The yard had never heard of erecting a perimeter frame. Their method is to wrap the boat in shrinkwrap, and let the stanchions bear the horizontal and vertical load. However, I disconnected the lifelines and, while it may appear in the picture above that they are supporting the cross ties, in fact they are not supporting anything. The cross ties are are screwed into the perimeter frame. The lifelines are actually loose.

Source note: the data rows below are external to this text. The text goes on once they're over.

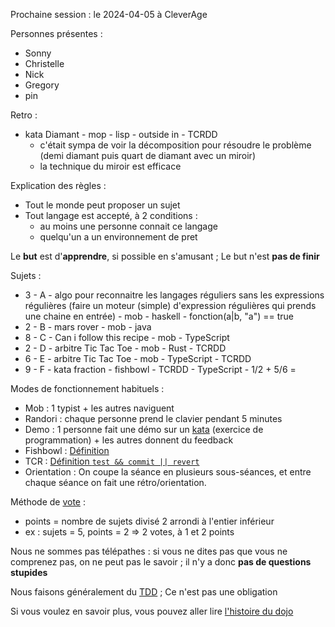 Prochaine session : le 2024-04-05 à CleverAge

Personnes présentes :
- Sonny
- Christelle
- Nick
- Gregory
- pin

Retro :
- kata Diamant - mop - lisp - outside in - TCRDD
  - c'était sympa de voir la décomposition pour résoudre le problème (demi diamant puis quart de diamant avec un miroir)
  - la technique du miroir est efficace

Explication des règles :
- Tout le monde peut proposer un sujet
- Tout langage est accepté, à 2 conditions :
  - au moins une personne connait ce langage
  - quelqu'un a un environnement de pret

Le **but** est d'**apprendre**, si possible en s'amusant ;
Le but n'est **pas de finir**

Sujets :
- 3 - A - algo pour reconnaitre les langages réguliers sans les expressions régulières (faire un moteur (simple) d'expression régulières qui prends une chaine en entrée) - mob - haskell - fonction(a|b, "a") == true
- 2 - B - mars rover - mob - java
- 8 - C - Can i follow this recipe - mob - TypeScript
- 2 - D - arbitre Tic Tac Toe - mob - Rust - TCRDD
- 6 - E - arbitre Tic Tac Toe - mob - TypeScript - TCRDD
- 9 - F - kata fraction - fishbowl - TCRDD - TypeScript - 1/2 + 5/6 =

Modes de fonctionnement habituels :
- Mob : 1 typist + les autres naviguent
- Randori : chaque personne prend le clavier pendant 5 minutes
- Demo : 1 personne fait une démo sur un [kata] (exercice de programmation) + les autres donnent du feedback
- Fishbowl : [Définition][fishbowl]
- TCR : [Définition `test && commit || revert`][tcr]
- Orientation : On coupe la séance en plusieurs sous-séances,
  et entre chaque séance on fait une rétro/orientation.

Méthode de [vote] :
- points = nombre de sujets divisé 2 arrondi à l'entier inférieur
- ex : sujets = 5, points = 2 => 2 votes, à 1 et 2 points

Nous ne sommes pas télépathes :
si vous ne dites pas que vous ne comprenez pas, on ne peut pas le savoir ;
il n'y a donc **pas de questions stupides**

Nous faisons généralement du [TDD][test_driven_development] ;
Ce n'est pas une obligation

Si vous voulez en savoir plus, vous pouvez aller lire [l'histoire du dojo]

[kata]: https://web.archive.org/web/20040423023001/http://www.pragprog.com/pragdave/Practices/CodeKata.rdoc
[fishbowl]: https://en.wikipedia.org/wiki/Fishbowl_%28conversation%29
[tcr]: https://medium.com/@kentbeck_7670/test-commit-revert-870bbd756864
[vote]: https://emmanuelpaatz.com/dojosurvey
[test_driven_development]: https://fr.wikipedia.org/wiki/Test_driven_development
[l'histoire du dojo]: https://github.com/dojo-developpement-paris/dojo-developpement-paris.github.io/blob/main/history.md
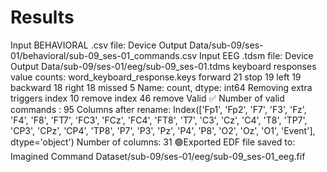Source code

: # Results

Input BEHAVIORAL .csv file: Device Output Data/sub-09/ses-01/behavioral/sub-09_ses-01_commands.csv
Input EEG .tdsm file: Device Output Data/sub-09/ses-01/eeg/sub-09_ses-01.tdms
keyboard responses value counts:
 word_keyboard_response.keys
forward     21
stop        19
left        19
backward    18
right       18
missed       5
Name: count, dtype: int64
Removing extra triggers
index 10 remove
index 46 remove
Valid ✅
Number of valid commands : 95
Columns after rename:
 Index(['Fp1', 'Fp2', 'F7', 'F3', 'Fz', 'F4', 'F8', 'FT7', 'FC3', 'FCz', 'FC4',
       'FT8', 'T7', 'C3', 'Cz', 'C4', 'T8', 'TP7', 'CP3', 'CPz', 'CP4', 'TP8',
       'P7', 'P3', 'Pz', 'P4', 'P8', 'O2', 'Oz', 'O1', 'Event'],
      dtype='object')
Number of columns: 31
🟢Exported EDF file saved to: Imagined Command Dataset/sub-09/ses-01/eeg/sub-09_ses-01_eeg.fif

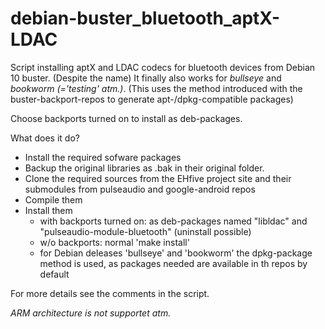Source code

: # debian-buster_bluetooth_aptX-LDAC
Script installing aptX and LDAC codecs for bluetooth devices from Debian 10 buster.
(Despite the name) It finally also works for *bullseye* and *bookworm (='testing' atm.)*. (This uses the method introduced with the buster-backport-repos to generate apt-/dpkg-compatible packages)

Choose backports turned on to install as deb-packages.



What does it do?
- Install the required sofware packages
- Backup the original libraries as <libname>.bak in their original folder.
- Clone the required sources from the EHfive project site and their submodules from pulseaudio and google-android repos
- Compile them 
- Install them
  - with backports turned on: as deb-packages named "libldac" and "pulseaudio-module-bluetooth" (uninstall possible)
  - w/o backports: normal 'make install'
  - for Debian deleases 'bullseye' and 'bookworm' the dpkg-package method is used, as packages needed are available in th repos by default
  
For more details see the comments in the script.

*ARM architecture is not supportet atm.*
  
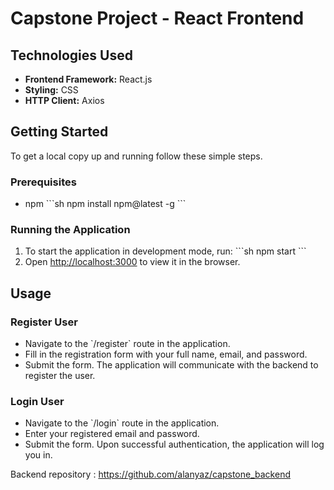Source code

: 
# Capstone Project - React Frontend


## Technologies Used

- **Frontend Framework:** React.js
- **Styling:** CSS
- **HTTP Client:** Axios

## Getting Started

To get a local copy up and running follow these simple steps.

### Prerequisites

- npm
  \`\`\`sh
  npm install npm@latest -g
  \`\`\`

### Running the Application

1. To start the application in development mode, run:
   \`\`\`sh
   npm start
   \`\`\`
2. Open [http://localhost:3000](http://localhost:3000) to view it in the browser.

## Usage

### Register User

- Navigate to the \`/register\` route in the application.
- Fill in the registration form with your full name, email, and password.
- Submit the form. The application will communicate with the backend to register the user.

### Login User

- Navigate to the \`/login\` route in the application.
- Enter your registered email and password.
- Submit the form. Upon successful authentication, the application will log you in.







Backend repository  : https://github.com/alanyaz/capstone_backend
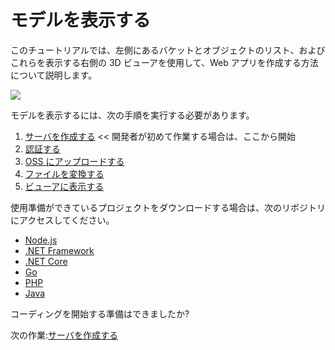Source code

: # モデルを表示する

このチュートリアルでは、左側にあるバケットとオブジェクトのリスト、およびこれらを表示する右側の 3D ビューアを使用して、Web アプリを作成する方法について説明します。

![](_media/tutorials/run_sample_viewmodels.gif)

モデルを表示するには、次の手順を実行する必要があります。

1. [サーバを作成する](environment/setup/2legged) << 開発者が初めて作業する場合は、ここから開始
2. [認証する](oauth/2legged/)
3. [OSS にアップロードする](datamanagement/oss/)
4. [ファイルを変換する](modelderivative/translate/)
5. [ビューアに表示する](viewer/2legged/)


使用準備ができているプロジェクトをダウンロードする場合は、次のリポジトリにアクセスしてください。

- [Node.js](https://github.com/Autodesk-Forge/learn.forge.viewmodels/tree/nodejs)
- [.NET Framework](https://github.com/Autodesk-Forge/learn.forge.viewmodels/tree/net)
- [.NET Core](https://github.com/Autodesk-Forge/learn.forge.viewmodels/tree/netcore)
- [Go](https://github.com/Autodesk-Forge/learn.forge.viewmodels/tree/go)
- [PHP](https://github.com/Autodesk-Forge/learn.forge.viewmodels/tree/php)
- [Java](https://github.com/Autodesk-Forge/learn.forge.viewmodels/tree/java)

コーディングを開始する準備はできましたか?

次の作業:[サーバを作成する](environment/setup/2legged)
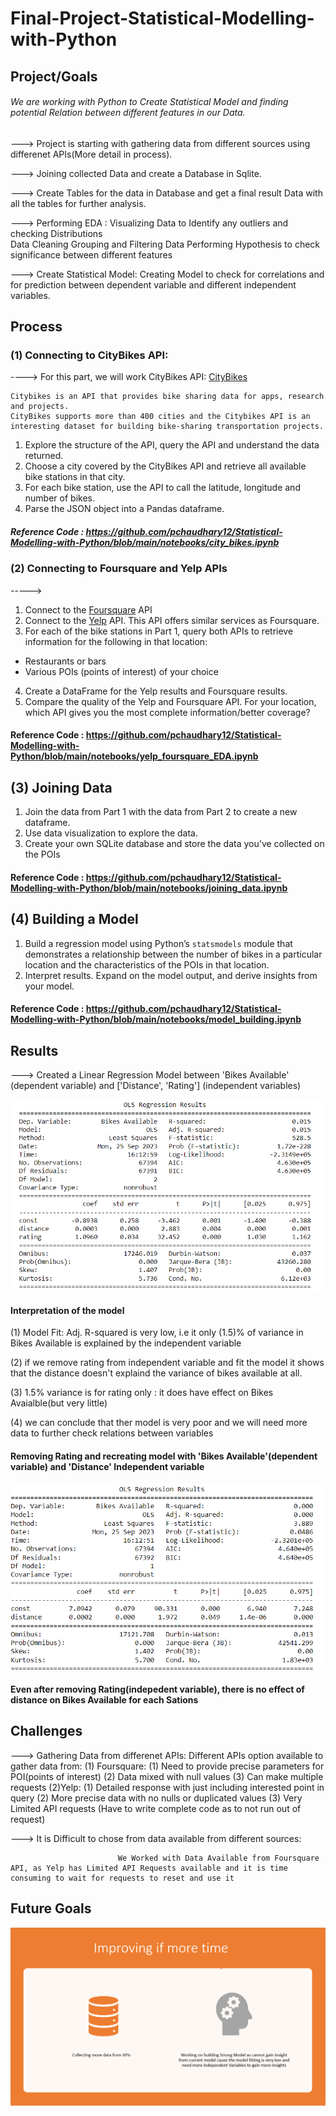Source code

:# Final-Project-Statistical-Modelling-with-Python

## Project/Goals
              
######    We are working with Python to Create Statistical Model and finding potential Relation between different features in our Data.

---> Project is starting with gathering data from different sources using differenet APIs(More detail in process).

---> Joining collected Data and create a Database in Sqlite.

---> Create Tables for the data in Database and get a final result Data with all the tables for further analysis.

---> Performing EDA :
                    Visualizing Data to Identify any outliers and checking Distributions  
                    Data Cleaning 
                    Grouping and Filtering Data
                    Performing Hypothesis to check significance between different features

---> Create  Statistical Model:
                    Creating Model to check for correlations and for prediction between dependent variable and different independent variables.



## Process
### (1) Connecting to CityBikes API:
----> For this part, we will work CityBikes API: [CityBikes](https://citybik.es/) 

    Citybikes is an API that provides bike sharing data for apps, research and projects.
    CityBikes supports more than 400 cities and the Citybikes API is an interesting dataset for building bike-sharing transportation projects.


1. Explore the structure of the API, query the API and understand the data returned. 
2. Choose a city covered by the CityBikes API and retrieve all available bike stations in that city. 
3. For each bike station, use the API to call the latitude, longitude and number of bikes. 
4. Parse the JSON object into a Pandas dataframe.                             



##### Reference Code : https://github.com/pchaudhary12/Statistical-Modelling-with-Python/blob/main/notebooks/city_bikes.ipynb


### (2) Connecting to Foursquare and Yelp APIs
----->
1. Connect to the  [Foursquare](https://developer.foursquare.com/places) API
2. Connect to the [Yelp](https://www.yelp.com/developers/documentation/v3/get_started) API. This API offers similar services as Foursquare.
3. For each of the bike stations in Part 1, query both APIs to retrieve information for the following in that location:
 - Restaurants or bars
 - Various POIs (points of interest) of your choice
4. Create a DataFrame for the Yelp results and Foursquare results. 
5. Compare the quality of the Yelp and Foursquare API. For your location, which API gives you the most complete information/better coverage?

#### Reference Code : https://github.com/pchaudhary12/Statistical-Modelling-with-Python/blob/main/notebooks/yelp_foursquare_EDA.ipynb

## (3) Joining Data

1. Join the data from Part 1 with the data from Part 2 to create a new dataframe. 
2. Use data visualization to explore the data. 
3. Create your own SQLite database and store the data you've collected on the POIs

#### Reference Code : https://github.com/pchaudhary12/Statistical-Modelling-with-Python/blob/main/notebooks/joining_data.ipynb

## (4) Building a Model

1. Build a regression model using Python’s `statsmodels` module that demonstrates a relationship between the number of bikes in a particular location and the characteristics of the POIs in that location.  
2. Interpret results. Expand on the model output, and derive insights from your model.

#### Reference Code : https://github.com/pchaudhary12/Statistical-Modelling-with-Python/blob/main/notebooks/model_building.ipynb


## Results

---> Created a Linear Regression Model between 'Bikes Available' (dependent variable) and ['Distance', 'Rating'] (independent variables)

![Alt text](result.png)


#### Interpretation of the model
(1) Model Fit: Adj. R-squared is very low, i.e it only (1.5)% of variance in Bikes Available is explained by the independent variable

(2) if we remove rating from independent variable and fit the model it shows that the distance doesn't explaind the variance of bikes available at all.

(3) 1.5% variance is for rating only : it does have effect on Bikes Avaialble(but very little)

(4) we can conclude that ther model is very poor and we will need more data to further check relations between variables



#### Removing Rating and recreating model with 'Bikes Available'(dependent variable) and 'Distance' Independent variable

![Alt text](<Screenshot 2023-09-25 203611.png>)


#### Even after removing Rating(indepedent variable), there is no effect of distance on Bikes Available for each Sations

## Challenges 

---> Gathering Data from differenet APIs:
                        Different APIs option available to gather data from:
                                (1) Foursquare:
                                            (1) Need to provide precise parameters for POI(points of interest)
                                            (2) Data mixed with null values
                                            (3) Can make multiple  requests
                                 (2)Yelp:
                                            (1) Detailed response with just including interested point in query
                                            (2) More precise data with no nulls or duplicated values
                                            (3) Very Limited API requests (Have to write complete code as to not run out of request)

---> It is Difficult to chose from data available from different sources:

                            We Worked with Data Available from Foursquare API, as Yelp has Limited API Requests available and it is time consuming to wait for requests to reset and use it           
                                
 


## Future Goals

![Alt text](<More time.png>)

Look closely at the curve/sag in the lifeline between last stanchion and the bow pulpit;









The perimeter frame is supported vertically by tie wraps run through the upper holes in the stanchions.


----------



## Maine Sail (Jan 6, 2003)

MastUndSchotbruch said:


> Maine, I GREATLY value your opinion but I still beg to differ. From what is seen in the picture, the frame is tied to the stanchions and the cross tie rests heavily on the lifeline. I would expect that the resulting static uneven load exercised by the lifelines on the stanchions over many months is not a good thing by itself.
> 
> Add violent movement of the cover in storms with all forces transferred to the stanchions and I would not be surprised if they move enough to break the seal.
> 
> I built a winter cover for my boat which is entirely independent of the lifelines.


You can beg to differ, that's fine, but my own boats have used a similar method to Eherlihy's for the better part of 15+ years and my own boat yard has done this for over 25 years, on approx 200+ boats per winter, which is approaching 5000 coverings with no issues. What you claim "_will_" happen has not, and we get LOTS of snow and wind up here.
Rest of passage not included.